● **EXERCISE PROMPT**
Every entry below must be transcribed word for word, and the images must be left out.

● **SOURCE MATERIAL**
== Segment start ==

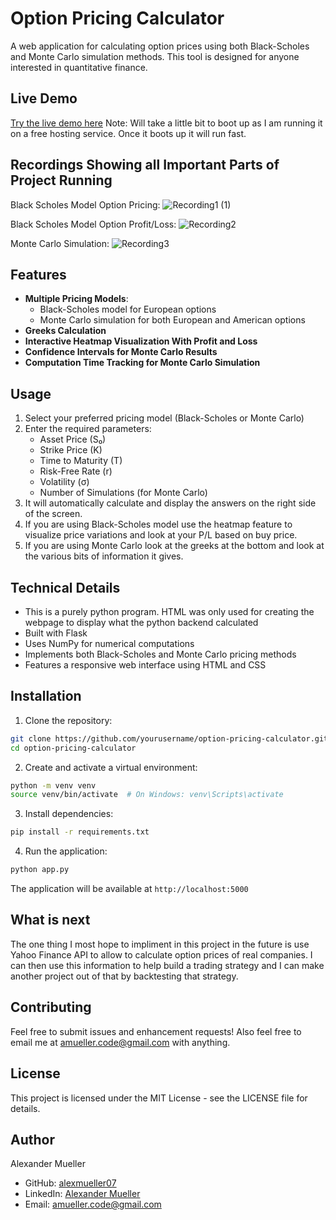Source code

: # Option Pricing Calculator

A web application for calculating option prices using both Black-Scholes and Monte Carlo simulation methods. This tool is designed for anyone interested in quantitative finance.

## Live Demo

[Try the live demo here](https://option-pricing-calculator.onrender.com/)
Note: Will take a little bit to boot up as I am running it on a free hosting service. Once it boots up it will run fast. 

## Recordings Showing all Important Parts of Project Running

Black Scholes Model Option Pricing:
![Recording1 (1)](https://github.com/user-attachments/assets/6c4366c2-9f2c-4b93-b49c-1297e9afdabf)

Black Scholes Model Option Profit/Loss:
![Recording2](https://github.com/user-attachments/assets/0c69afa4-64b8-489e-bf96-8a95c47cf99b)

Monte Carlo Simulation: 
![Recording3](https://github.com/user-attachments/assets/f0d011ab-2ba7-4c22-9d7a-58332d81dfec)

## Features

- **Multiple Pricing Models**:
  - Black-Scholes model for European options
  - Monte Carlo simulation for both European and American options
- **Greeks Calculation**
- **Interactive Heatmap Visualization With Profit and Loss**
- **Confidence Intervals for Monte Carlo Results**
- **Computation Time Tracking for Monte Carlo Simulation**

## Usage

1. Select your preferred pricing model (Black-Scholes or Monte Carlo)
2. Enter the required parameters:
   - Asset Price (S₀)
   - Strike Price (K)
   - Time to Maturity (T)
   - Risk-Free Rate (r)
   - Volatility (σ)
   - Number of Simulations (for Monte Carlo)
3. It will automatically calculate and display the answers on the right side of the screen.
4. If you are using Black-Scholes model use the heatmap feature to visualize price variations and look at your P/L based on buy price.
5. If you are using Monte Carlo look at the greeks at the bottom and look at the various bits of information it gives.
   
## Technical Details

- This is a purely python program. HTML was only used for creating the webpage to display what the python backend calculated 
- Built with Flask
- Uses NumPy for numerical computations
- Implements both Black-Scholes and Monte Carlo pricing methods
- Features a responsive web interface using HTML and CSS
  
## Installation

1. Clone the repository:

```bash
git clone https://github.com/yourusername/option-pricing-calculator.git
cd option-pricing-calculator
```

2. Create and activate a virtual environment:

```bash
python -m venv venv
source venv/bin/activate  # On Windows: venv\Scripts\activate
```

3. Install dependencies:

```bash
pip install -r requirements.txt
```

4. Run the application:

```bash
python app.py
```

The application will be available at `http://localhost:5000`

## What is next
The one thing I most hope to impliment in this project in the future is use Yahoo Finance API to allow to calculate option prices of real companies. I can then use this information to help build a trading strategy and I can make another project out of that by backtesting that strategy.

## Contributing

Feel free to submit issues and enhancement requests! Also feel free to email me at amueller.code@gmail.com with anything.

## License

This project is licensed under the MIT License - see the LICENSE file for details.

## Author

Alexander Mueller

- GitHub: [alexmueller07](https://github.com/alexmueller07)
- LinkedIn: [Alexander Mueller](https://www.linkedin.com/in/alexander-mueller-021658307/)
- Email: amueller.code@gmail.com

== Segment end ==

● **EXERCISE OUTPUT**
Source code

: # Option Pricing Calculator

A web application for calculating option prices using both Black-Scholes and Monte Carlo simulation methods. This tool is designed for anyone interested in quantitative finance.

## Live Demo

[Try the live demo here](https://option-pricing-calculator.onrender.com/)
Note: Will take a little bit to boot up as I am running it on a free hosting service. Once it boots up it will run fast. 

## Recordings Showing all Important Parts of Project Running

Black Scholes Model Option Pricing:
![Recording1 (1)](https://github.com/user-attachments/assets/6c4366c2-9f2c-4b93-b49c-1297e9afdabf)

Black Scholes Model Option Profit/Loss:
![Recording2](https://github.com/user-attachments/assets/0c69afa4-64b8-489e-bf96-8a95c47cf99b)

Monte Carlo Simulation: 
![Recording3](https://github.com/user-attachments/assets/f0d011ab-2ba7-4c22-9d7a-58332d81dfec)

## Features

- **Multiple Pricing Models**:
  - Black-Scholes model for European options
  - Monte Carlo simulation for both European and American options
- **Greeks Calculation**
- **Interactive Heatmap Visualization With Profit and Loss**
- **Confidence Intervals for Monte Carlo Results**
- **Computation Time Tracking for Monte Carlo Simulation**

## Usage

1. Select your preferred pricing model (Black-Scholes or Monte Carlo)
2. Enter the required parameters:
   - Asset Price (S₀)
   - Strike Price (K)
   - Time to Maturity (T)
   - Risk-Free Rate (r)
   - Volatility (σ)
   - Number of Simulations (for Monte Carlo)
3. It will automatically calculate and display the answers on the right side of the screen.
4. If you are using Black-Scholes model use the heatmap feature to visualize price variations and look at your P/L based on buy price.
5. If you are using Monte Carlo look at the greeks at the bottom and look at the various bits of information it gives.
   
## Technical Details

- This is a purely python program. HTML was only used for creating the webpage to display what the python backend calculated 
- Built with Flask
- Uses NumPy for numerical computations
- Implements both Black-Scholes and Monte Carlo pricing methods
- Features a responsive web interface using HTML and CSS
  
## Installation

1. Clone the repository:

```bash
git clone https://github.com/yourusername/option-pricing-calculator.git
cd option-pricing-calculator
```

2. Create and activate a virtual environment:

```bash
python -m venv venv
source venv/bin/activate  # On Windows: venv\Scripts\activate
```

3. Install dependencies:

```bash
pip install -r requirements.txt
```

4. Run the application:

```bash
python app.py
```

The application will be available at `http://localhost:5000`

## What is next
The one thing I most hope to impliment in this project in the future is use Yahoo Finance API to allow to calculate option prices of real companies. I can then use this information to help build a trading strategy and I can make another project out of that by backtesting that strategy.

## Contributing

Feel free to submit issues and enhancement requests! Also feel free to email me at amueller.code@gmail.com with anything.

## License

This project is licensed under the MIT License - see the LICENSE file for details.

## Author

Alexander Mueller

- GitHub: [alexmueller07](https://github.com/alexmueller07)
- LinkedIn: [Alexander Mueller](https://www.linkedin.com/in/alexander-mueller-021658307/)
- Email: amueller.code@gmail.com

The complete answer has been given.